• EXERCISE:
Every line of the data below is to be written out again exactly.

Start of Block

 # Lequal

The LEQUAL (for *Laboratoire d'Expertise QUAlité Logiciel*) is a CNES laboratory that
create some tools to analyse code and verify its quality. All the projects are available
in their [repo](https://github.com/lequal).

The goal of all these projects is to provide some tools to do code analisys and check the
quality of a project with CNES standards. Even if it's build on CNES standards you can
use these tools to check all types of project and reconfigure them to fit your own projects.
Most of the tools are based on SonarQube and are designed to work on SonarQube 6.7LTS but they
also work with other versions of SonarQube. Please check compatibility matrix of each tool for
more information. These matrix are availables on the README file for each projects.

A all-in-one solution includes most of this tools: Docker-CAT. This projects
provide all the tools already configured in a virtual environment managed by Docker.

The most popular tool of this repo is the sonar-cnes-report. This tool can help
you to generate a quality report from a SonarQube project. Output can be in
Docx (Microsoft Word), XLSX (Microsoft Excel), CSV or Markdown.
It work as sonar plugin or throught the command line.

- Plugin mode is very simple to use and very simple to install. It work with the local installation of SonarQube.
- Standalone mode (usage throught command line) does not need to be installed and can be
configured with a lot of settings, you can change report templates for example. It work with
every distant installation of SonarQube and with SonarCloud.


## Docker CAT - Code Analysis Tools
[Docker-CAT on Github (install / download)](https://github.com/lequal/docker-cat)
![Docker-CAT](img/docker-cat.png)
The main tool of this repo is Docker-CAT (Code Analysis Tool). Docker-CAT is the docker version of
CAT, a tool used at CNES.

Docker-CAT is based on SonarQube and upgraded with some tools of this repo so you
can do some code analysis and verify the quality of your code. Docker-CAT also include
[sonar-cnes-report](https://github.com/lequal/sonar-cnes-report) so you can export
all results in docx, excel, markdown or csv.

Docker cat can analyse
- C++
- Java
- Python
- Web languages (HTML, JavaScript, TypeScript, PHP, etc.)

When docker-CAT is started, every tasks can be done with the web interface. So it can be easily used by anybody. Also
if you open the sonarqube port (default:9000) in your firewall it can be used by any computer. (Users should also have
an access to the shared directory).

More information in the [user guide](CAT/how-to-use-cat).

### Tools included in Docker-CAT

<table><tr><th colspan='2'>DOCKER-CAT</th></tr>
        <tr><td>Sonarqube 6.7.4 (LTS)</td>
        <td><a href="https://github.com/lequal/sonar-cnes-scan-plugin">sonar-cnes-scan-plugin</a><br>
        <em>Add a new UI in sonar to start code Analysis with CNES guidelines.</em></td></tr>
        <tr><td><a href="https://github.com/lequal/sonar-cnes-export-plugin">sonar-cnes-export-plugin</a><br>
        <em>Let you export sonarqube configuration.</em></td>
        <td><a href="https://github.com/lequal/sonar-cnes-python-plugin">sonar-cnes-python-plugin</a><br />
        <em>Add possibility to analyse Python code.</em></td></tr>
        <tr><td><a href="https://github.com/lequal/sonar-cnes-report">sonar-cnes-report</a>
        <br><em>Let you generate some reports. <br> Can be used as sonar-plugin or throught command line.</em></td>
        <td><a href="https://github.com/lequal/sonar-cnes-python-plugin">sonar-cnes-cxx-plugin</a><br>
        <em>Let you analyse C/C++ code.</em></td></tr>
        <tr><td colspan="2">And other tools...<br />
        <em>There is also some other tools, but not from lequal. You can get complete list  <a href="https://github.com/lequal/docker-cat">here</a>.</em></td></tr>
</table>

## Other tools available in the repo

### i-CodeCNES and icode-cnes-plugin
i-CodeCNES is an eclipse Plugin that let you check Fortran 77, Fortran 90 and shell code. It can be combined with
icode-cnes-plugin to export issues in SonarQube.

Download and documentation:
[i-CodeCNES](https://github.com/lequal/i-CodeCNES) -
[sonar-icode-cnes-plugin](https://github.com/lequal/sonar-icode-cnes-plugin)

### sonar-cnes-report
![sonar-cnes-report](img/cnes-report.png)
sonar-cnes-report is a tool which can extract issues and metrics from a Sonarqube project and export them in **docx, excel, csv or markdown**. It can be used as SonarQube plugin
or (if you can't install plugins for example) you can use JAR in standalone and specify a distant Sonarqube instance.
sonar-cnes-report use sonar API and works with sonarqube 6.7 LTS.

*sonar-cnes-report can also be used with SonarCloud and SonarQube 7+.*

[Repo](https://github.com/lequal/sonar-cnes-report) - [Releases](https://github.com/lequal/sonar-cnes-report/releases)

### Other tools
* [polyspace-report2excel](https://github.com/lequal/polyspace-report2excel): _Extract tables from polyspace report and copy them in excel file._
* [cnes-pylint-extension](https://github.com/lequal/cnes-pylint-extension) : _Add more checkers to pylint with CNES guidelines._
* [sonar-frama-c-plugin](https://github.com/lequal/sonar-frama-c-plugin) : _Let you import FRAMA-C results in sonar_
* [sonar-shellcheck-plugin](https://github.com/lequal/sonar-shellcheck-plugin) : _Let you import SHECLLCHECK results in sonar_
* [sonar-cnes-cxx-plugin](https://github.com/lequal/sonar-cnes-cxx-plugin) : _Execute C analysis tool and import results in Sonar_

End of Block

• RESPONSE:
 # Lequal

The LEQUAL (for *Laboratoire d'Expertise QUAlité Logiciel*) is a CNES laboratory that
create some tools to analyse code and verify its quality. All the projects are available
in their [repo](https://github.com/lequal).

The goal of all these projects is to provide some tools to do code analisys and check the
quality of a project with CNES standards. Even if it's build on CNES standards you can
use these tools to check all types of project and reconfigure them to fit your own projects.
Most of the tools are based on SonarQube and are designed to work on SonarQube 6.7LTS but they
also work with other versions of SonarQube. Please check compatibility matrix of each tool for
more information. These matrix are availables on the README file for each projects.

A all-in-one solution includes most of this tools: Docker-CAT. This projects
provide all the tools already configured in a virtual environment managed by Docker.

The most popular tool of this repo is the sonar-cnes-report. This tool can help
you to generate a quality report from a SonarQube project. Output can be in
Docx (Microsoft Word), XLSX (Microsoft Excel), CSV or Markdown.
It work as sonar plugin or throught the command line.

- Plugin mode is very simple to use and very simple to install. It work with the local installation of SonarQube.
- Standalone mode (usage throught command line) does not need to be installed and can be
configured with a lot of settings, you can change report templates for example. It work with
every distant installation of SonarQube and with SonarCloud.


## Docker CAT - Code Analysis Tools
[Docker-CAT on Github (install / download)](https://github.com/lequal/docker-cat)
![Docker-CAT](img/docker-cat.png)
The main tool of this repo is Docker-CAT (Code Analysis Tool). Docker-CAT is the docker version of
CAT, a tool used at CNES.

Docker-CAT is based on SonarQube and upgraded with some tools of this repo so you
can do some code analysis and verify the quality of your code. Docker-CAT also include
[sonar-cnes-report](https://github.com/lequal/sonar-cnes-report) so you can export
all results in docx, excel, markdown or csv.

Docker cat can analyse
- C++
- Java
- Python
- Web languages (HTML, JavaScript, TypeScript, PHP, etc.)

When docker-CAT is started, every tasks can be done with the web interface. So it can be easily used by anybody. Also
if you open the sonarqube port (default:9000) in your firewall it can be used by any computer. (Users should also have
an access to the shared directory).

More information in the [user guide](CAT/how-to-use-cat).

### Tools included in Docker-CAT

<table><tr><th colspan='2'>DOCKER-CAT</th></tr>
        <tr><td>Sonarqube 6.7.4 (LTS)</td>
        <td><a href="https://github.com/lequal/sonar-cnes-scan-plugin">sonar-cnes-scan-plugin</a><br>
        <em>Add a new UI in sonar to start code Analysis with CNES guidelines.</em></td></tr>
        <tr><td><a href="https://github.com/lequal/sonar-cnes-export-plugin">sonar-cnes-export-plugin</a><br>
        <em>Let you export sonarqube configuration.</em></td>
        <td><a href="https://github.com/lequal/sonar-cnes-python-plugin">sonar-cnes-python-plugin</a><br />
        <em>Add possibility to analyse Python code.</em></td></tr>
        <tr><td><a href="https://github.com/lequal/sonar-cnes-report">sonar-cnes-report</a>
        <br><em>Let you generate some reports. <br> Can be used as sonar-plugin or throught command line.</em></td>
        <td><a href="https://github.com/lequal/sonar-cnes-python-plugin">sonar-cnes-cxx-plugin</a><br>
        <em>Let you analyse C/C++ code.</em></td></tr>
        <tr><td colspan="2">And other tools...<br />
        <em>There is also some other tools, but not from lequal. You can get complete list  <a href="https://github.com/lequal/docker-cat">here</a>.</em></td></tr>
</table>

## Other tools available in the repo

### i-CodeCNES and icode-cnes-plugin
i-CodeCNES is an eclipse Plugin that let you check Fortran 77, Fortran 90 and shell code. It can be combined with
icode-cnes-plugin to export issues in SonarQube.

Download and documentation:
[i-CodeCNES](https://github.com/lequal/i-CodeCNES) -
[sonar-icode-cnes-plugin](https://github.com/lequal/sonar-icode-cnes-plugin)

### sonar-cnes-report
![sonar-cnes-report](img/cnes-report.png)
sonar-cnes-report is a tool which can extract issues and metrics from a Sonarqube project and export them in **docx, excel, csv or markdown**. It can be used as SonarQube plugin
or (if you can't install plugins for example) you can use JAR in standalone and specify a distant Sonarqube instance.
sonar-cnes-report use sonar API and works with sonarqube 6.7 LTS.

*sonar-cnes-report can also be used with SonarCloud and SonarQube 7+.*

[Repo](https://github.com/lequal/sonar-cnes-report) - [Releases](https://github.com/lequal/sonar-cnes-report/releases)

### Other tools
* [polyspace-report2excel](https://github.com/lequal/polyspace-report2excel): _Extract tables from polyspace report and copy them in excel file._
* [cnes-pylint-extension](https://github.com/lequal/cnes-pylint-extension) : _Add more checkers to pylint with CNES guidelines._
* [sonar-frama-c-plugin](https://github.com/lequal/sonar-frama-c-plugin) : _Let you import FRAMA-C results in sonar_
* [sonar-shellcheck-plugin](https://github.com/lequal/sonar-shellcheck-plugin) : _Let you import SHECLLCHECK results in sonar_
* [sonar-cnes-cxx-plugin](https://github.com/lequal/sonar-cnes-cxx-plugin) : _Execute C analysis tool and import results in Sonar_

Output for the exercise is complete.